* Stored data
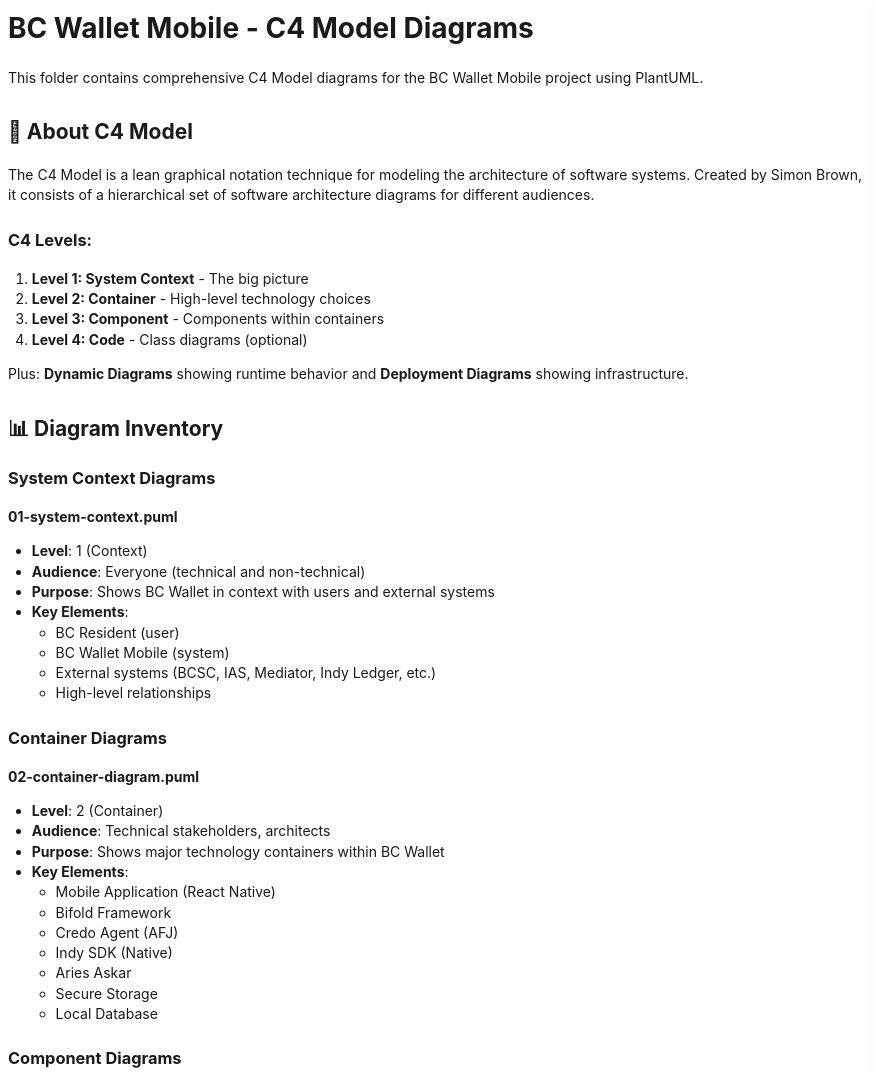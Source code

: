 # BC Wallet Mobile - C4 Model Diagrams

This folder contains comprehensive C4 Model diagrams for the BC Wallet Mobile project using PlantUML.

## 📐 About C4 Model

The C4 Model is a lean graphical notation technique for modeling the architecture of software systems. Created by Simon Brown, it consists of a hierarchical set of software architecture diagrams for different audiences.

### C4 Levels:
1. **Level 1: System Context** - The big picture
2. **Level 2: Container** - High-level technology choices
3. **Level 3: Component** - Components within containers
4. **Level 4: Code** - Class diagrams (optional)

Plus: **Dynamic Diagrams** showing runtime behavior and **Deployment Diagrams** showing infrastructure.

## 📊 Diagram Inventory

### System Context Diagrams

**01-system-context.puml**
- **Level**: 1 (Context)
- **Audience**: Everyone (technical and non-technical)
- **Purpose**: Shows BC Wallet in context with users and external systems
- **Key Elements**:
  - BC Resident (user)
  - BC Wallet Mobile (system)
  - External systems (BCSC, IAS, Mediator, Indy Ledger, etc.)
  - High-level relationships

### Container Diagrams

**02-container-diagram.puml**
- **Level**: 2 (Container)
- **Audience**: Technical stakeholders, architects
- **Purpose**: Shows major technology containers within BC Wallet
- **Key Elements**:
  - Mobile Application (React Native)
  - Bifold Framework
  - Credo Agent (AFJ)
  - Indy SDK (Native)
  - Aries Askar
  - Secure Storage
  - Local Database

### Component Diagrams
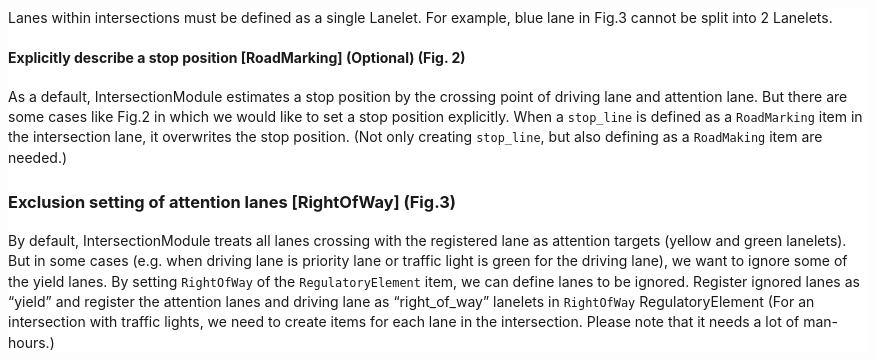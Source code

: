 Lanes within intersections must be defined as a single Lanelet. For example, blue lane in Fig.3 cannot be split into 2 Lanelets.

#### Explicitly describe a stop position [RoadMarking] (Optional) (Fig. 2)

As a default, IntersectionModule estimates a stop position by the crossing point of driving lane and attention lane. But there are some cases like Fig.2 in which we would like to set a stop position explicitly. When a `stop_line` is defined as a `RoadMarking` item in the intersection lane, it overwrites the stop position. (Not only creating `stop_line`, but also defining as a `RoadMaking` item are needed.)

### Exclusion setting of attention lanes [RightOfWay] (Fig.3)

By default, IntersectionModule treats all lanes crossing with the registered lane as attention targets (yellow and green lanelets). But in some cases (e.g. when driving lane is priority lane or traffic light is green for the driving lane), we want to ignore some of the yield lanes. By setting `RightOfWay` of the `RegulatoryElement` item, we can define lanes to be ignored. Register ignored lanes as “yield” and register the attention lanes and driving lane as “right_of_way” lanelets in `RightOfWay` RegulatoryElement (For an intersection with traffic lights, we need to create items for each lane in the intersection. Please note that it needs a lot of man-hours.)
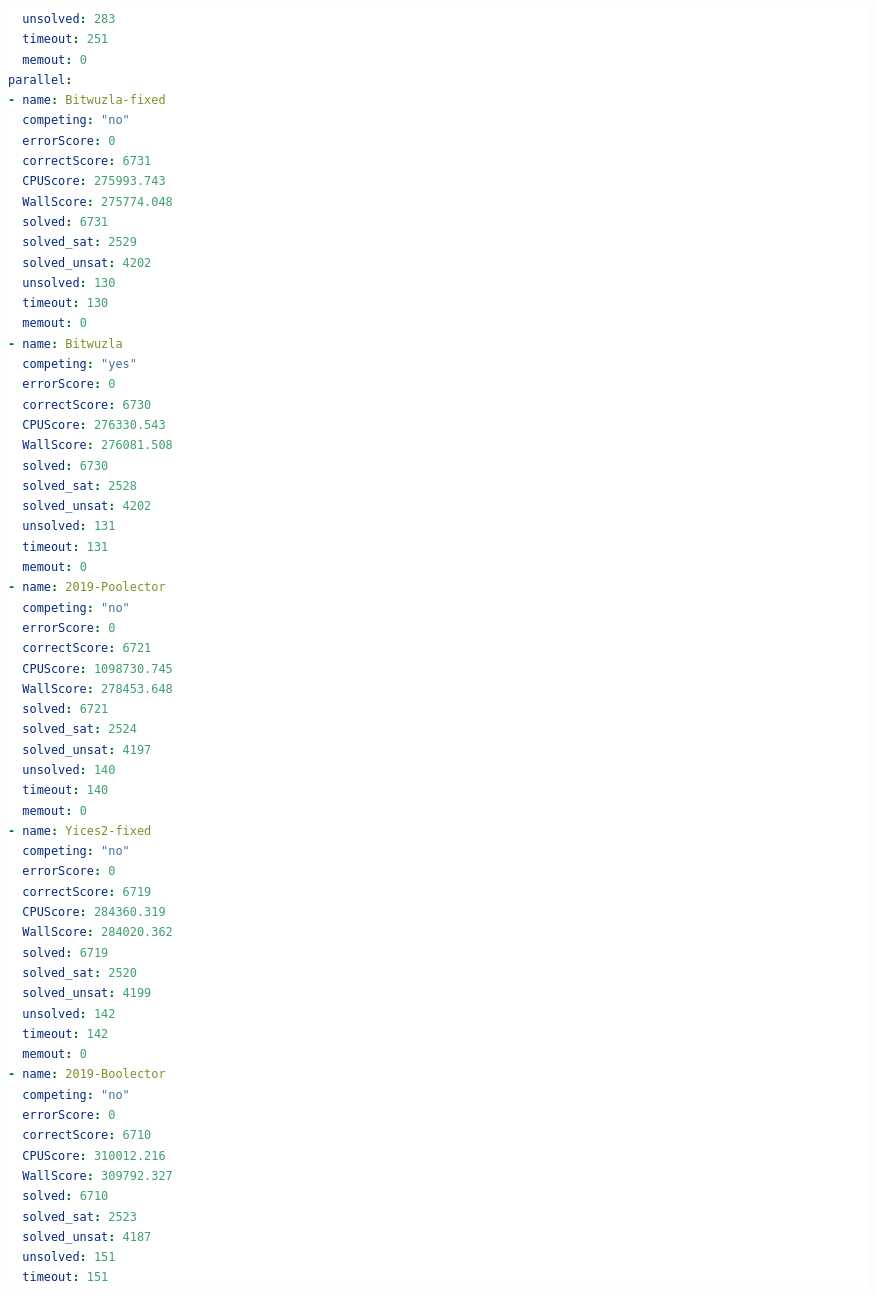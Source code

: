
 ```yaml
  unsolved: 283
  timeout: 251
  memout: 0
parallel:
- name: Bitwuzla-fixed
  competing: "no"
  errorScore: 0
  correctScore: 6731
  CPUScore: 275993.743
  WallScore: 275774.048
  solved: 6731
  solved_sat: 2529
  solved_unsat: 4202
  unsolved: 130
  timeout: 130
  memout: 0
- name: Bitwuzla
  competing: "yes"
  errorScore: 0
  correctScore: 6730
  CPUScore: 276330.543
  WallScore: 276081.508
  solved: 6730
  solved_sat: 2528
  solved_unsat: 4202
  unsolved: 131
  timeout: 131
  memout: 0
- name: 2019-Poolector
  competing: "no"
  errorScore: 0
  correctScore: 6721
  CPUScore: 1098730.745
  WallScore: 278453.648
  solved: 6721
  solved_sat: 2524
  solved_unsat: 4197
  unsolved: 140
  timeout: 140
  memout: 0
- name: Yices2-fixed
  competing: "no"
  errorScore: 0
  correctScore: 6719
  CPUScore: 284360.319
  WallScore: 284020.362
  solved: 6719
  solved_sat: 2520
  solved_unsat: 4199
  unsolved: 142
  timeout: 142
  memout: 0
- name: 2019-Boolector
  competing: "no"
  errorScore: 0
  correctScore: 6710
  CPUScore: 310012.216
  WallScore: 309792.327
  solved: 6710
  solved_sat: 2523
  solved_unsat: 4187
  unsolved: 151
  timeout: 151
```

* Task objective
Extract the part of the records that opens with the line containing "- **Purpose**: Shows BC" and closes with the line containing "#### Explicitly describe". Take only those lines, exactly, and no pictures.

* Written response
- **Purpose**: Shows BC Wallet in context with users and external systems
- **Key Elements**:
  - BC Resident (user)
  - BC Wallet Mobile (system)
  - External systems (BCSC, IAS, Mediator, Indy Ledger, etc.)
  - High-level relationships

### Container Diagrams

**02-container-diagram.puml**
- **Level**: 2 (Container)
- **Audience**: Technical stakeholders, architects
- **Purpose**: Shows major technology containers within BC Wallet
- **Key Elements**:
  - Mobile Application (React Native)
  - Bifold Framework
  - Credo Agent (AFJ)
  - Indy SDK (Native)
  - Aries Askar
  - Secure Storage
  - Local Database

### Component Diagrams
Source code

: Lanes within intersections must be defined as a single Lanelet. For example, blue lane in Fig.3 cannot be split into 2 Lanelets.

#### Explicitly describe a stop position [RoadMarking] (Optional) (Fig. 2)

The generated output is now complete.